*DATASET:*
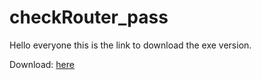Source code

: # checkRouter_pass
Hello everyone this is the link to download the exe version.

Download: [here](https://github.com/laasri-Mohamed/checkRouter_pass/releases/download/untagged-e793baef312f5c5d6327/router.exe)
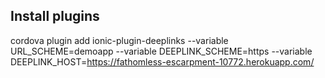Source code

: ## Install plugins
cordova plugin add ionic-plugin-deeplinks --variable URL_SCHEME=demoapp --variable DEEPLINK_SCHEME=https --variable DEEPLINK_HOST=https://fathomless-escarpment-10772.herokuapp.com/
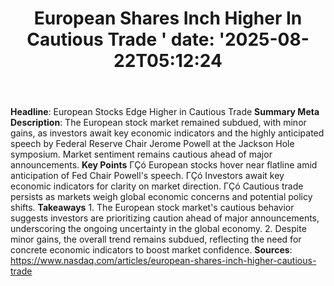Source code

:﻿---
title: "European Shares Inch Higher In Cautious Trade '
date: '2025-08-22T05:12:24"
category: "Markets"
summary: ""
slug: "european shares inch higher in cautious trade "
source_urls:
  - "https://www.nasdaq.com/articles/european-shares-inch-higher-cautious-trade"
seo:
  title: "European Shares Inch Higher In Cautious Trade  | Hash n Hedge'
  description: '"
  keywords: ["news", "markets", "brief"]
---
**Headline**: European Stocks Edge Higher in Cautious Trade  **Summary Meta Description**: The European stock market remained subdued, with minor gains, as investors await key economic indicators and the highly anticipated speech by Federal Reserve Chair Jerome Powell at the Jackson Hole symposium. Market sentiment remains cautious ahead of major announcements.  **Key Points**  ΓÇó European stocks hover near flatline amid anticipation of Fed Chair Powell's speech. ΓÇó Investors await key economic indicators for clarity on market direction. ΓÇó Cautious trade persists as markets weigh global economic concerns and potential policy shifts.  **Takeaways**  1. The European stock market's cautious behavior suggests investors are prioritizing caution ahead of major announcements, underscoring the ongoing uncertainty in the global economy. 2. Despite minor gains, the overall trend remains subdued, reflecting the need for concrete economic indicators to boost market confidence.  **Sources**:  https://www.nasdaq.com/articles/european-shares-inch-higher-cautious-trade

*THE TASK:*
Find the line that contains "Cautious Trade '" in the listing above. Retype it and every line after it up to the last, exactly, and nothing else.

*RESULT OF THE TASK:*
title: "European Shares Inch Higher In Cautious Trade '
date: '2025-08-22T05:12:24"
category: "Markets"
summary: ""
slug: "european shares inch higher in cautious trade "
source_urls:
  - "https://www.nasdaq.com/articles/european-shares-inch-higher-cautious-trade"
seo:
  title: "European Shares Inch Higher In Cautious Trade  | Hash n Hedge'
  description: '"
  keywords: ["news", "markets", "brief"]
---
**Headline**: European Stocks Edge Higher in Cautious Trade  **Summary Meta Description**: The European stock market remained subdued, with minor gains, as investors await key economic indicators and the highly anticipated speech by Federal Reserve Chair Jerome Powell at the Jackson Hole symposium. Market sentiment remains cautious ahead of major announcements.  **Key Points**  ΓÇó European stocks hover near flatline amid anticipation of Fed Chair Powell's speech. ΓÇó Investors await key economic indicators for clarity on market direction. ΓÇó Cautious trade persists as markets weigh global economic concerns and potential policy shifts.  **Takeaways**  1. The European stock market's cautious behavior suggests investors are prioritizing caution ahead of major announcements, underscoring the ongoing uncertainty in the global economy. 2. Despite minor gains, the overall trend remains subdued, reflecting the need for concrete economic indicators to boost market confidence.  **Sources**:  https://www.nasdaq.com/articles/european-shares-inch-higher-cautious-trade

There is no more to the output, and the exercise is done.